• [Work item]: Among the lines below, take the one holding "元渺渺在风城确实树敌不少，可真正对她有杀意的却没几个。", the one holding "纪萧担心元渺渺的身体状况，刚到医院就给她安排好了 VIP 病房，让她做全身检查。", and all lines between them. Set them down exactly.

(Stored data)
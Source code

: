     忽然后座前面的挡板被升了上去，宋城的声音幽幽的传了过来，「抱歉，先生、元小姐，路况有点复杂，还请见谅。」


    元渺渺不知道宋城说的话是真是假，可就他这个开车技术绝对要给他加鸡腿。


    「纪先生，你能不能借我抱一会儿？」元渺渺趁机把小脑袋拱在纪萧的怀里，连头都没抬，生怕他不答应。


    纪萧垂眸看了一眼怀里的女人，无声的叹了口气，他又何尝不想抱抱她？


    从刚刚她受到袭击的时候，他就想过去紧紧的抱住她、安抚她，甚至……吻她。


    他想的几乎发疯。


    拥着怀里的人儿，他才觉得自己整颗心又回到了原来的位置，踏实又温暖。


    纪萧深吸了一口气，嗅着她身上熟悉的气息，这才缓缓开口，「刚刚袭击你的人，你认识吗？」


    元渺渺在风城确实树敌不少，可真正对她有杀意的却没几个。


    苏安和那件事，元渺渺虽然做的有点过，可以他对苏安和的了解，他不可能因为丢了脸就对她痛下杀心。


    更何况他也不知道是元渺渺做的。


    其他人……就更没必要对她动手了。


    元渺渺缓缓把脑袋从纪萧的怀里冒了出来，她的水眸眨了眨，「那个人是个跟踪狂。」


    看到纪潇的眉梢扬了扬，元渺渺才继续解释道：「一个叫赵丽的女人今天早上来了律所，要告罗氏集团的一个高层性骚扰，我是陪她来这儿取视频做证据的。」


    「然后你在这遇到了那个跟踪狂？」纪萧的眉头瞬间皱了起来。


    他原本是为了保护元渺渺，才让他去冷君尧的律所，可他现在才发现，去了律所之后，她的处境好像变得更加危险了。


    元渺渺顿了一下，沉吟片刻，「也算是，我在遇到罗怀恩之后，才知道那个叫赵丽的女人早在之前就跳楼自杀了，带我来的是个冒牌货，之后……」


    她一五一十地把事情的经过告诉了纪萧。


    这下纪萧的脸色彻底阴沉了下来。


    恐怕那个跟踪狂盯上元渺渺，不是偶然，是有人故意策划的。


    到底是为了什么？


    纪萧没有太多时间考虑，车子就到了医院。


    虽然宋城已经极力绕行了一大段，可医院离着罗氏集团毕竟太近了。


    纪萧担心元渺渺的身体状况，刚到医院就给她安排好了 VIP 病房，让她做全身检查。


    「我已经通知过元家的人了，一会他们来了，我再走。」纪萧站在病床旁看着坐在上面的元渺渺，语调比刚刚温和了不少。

• [Task solution]:
    元渺渺在风城确实树敌不少，可真正对她有杀意的却没几个。


    苏安和那件事，元渺渺虽然做的有点过，可以他对苏安和的了解，他不可能因为丢了脸就对她痛下杀心。


    更何况他也不知道是元渺渺做的。


    其他人……就更没必要对她动手了。


    元渺渺缓缓把脑袋从纪萧的怀里冒了出来，她的水眸眨了眨，「那个人是个跟踪狂。」


    看到纪潇的眉梢扬了扬，元渺渺才继续解释道：「一个叫赵丽的女人今天早上来了律所，要告罗氏集团的一个高层性骚扰，我是陪她来这儿取视频做证据的。」


    「然后你在这遇到了那个跟踪狂？」纪萧的眉头瞬间皱了起来。


    他原本是为了保护元渺渺，才让他去冷君尧的律所，可他现在才发现，去了律所之后，她的处境好像变得更加危险了。


    元渺渺顿了一下，沉吟片刻，「也算是，我在遇到罗怀恩之后，才知道那个叫赵丽的女人早在之前就跳楼自杀了，带我来的是个冒牌货，之后……」


    她一五一十地把事情的经过告诉了纪萧。


    这下纪萧的脸色彻底阴沉了下来。


    恐怕那个跟踪狂盯上元渺渺，不是偶然，是有人故意策划的。


    到底是为了什么？


    纪萧没有太多时间考虑，车子就到了医院。


    虽然宋城已经极力绕行了一大段，可医院离着罗氏集团毕竟太近了。


    纪萧担心元渺渺的身体状况，刚到医院就给她安排好了 VIP 病房，让她做全身检查。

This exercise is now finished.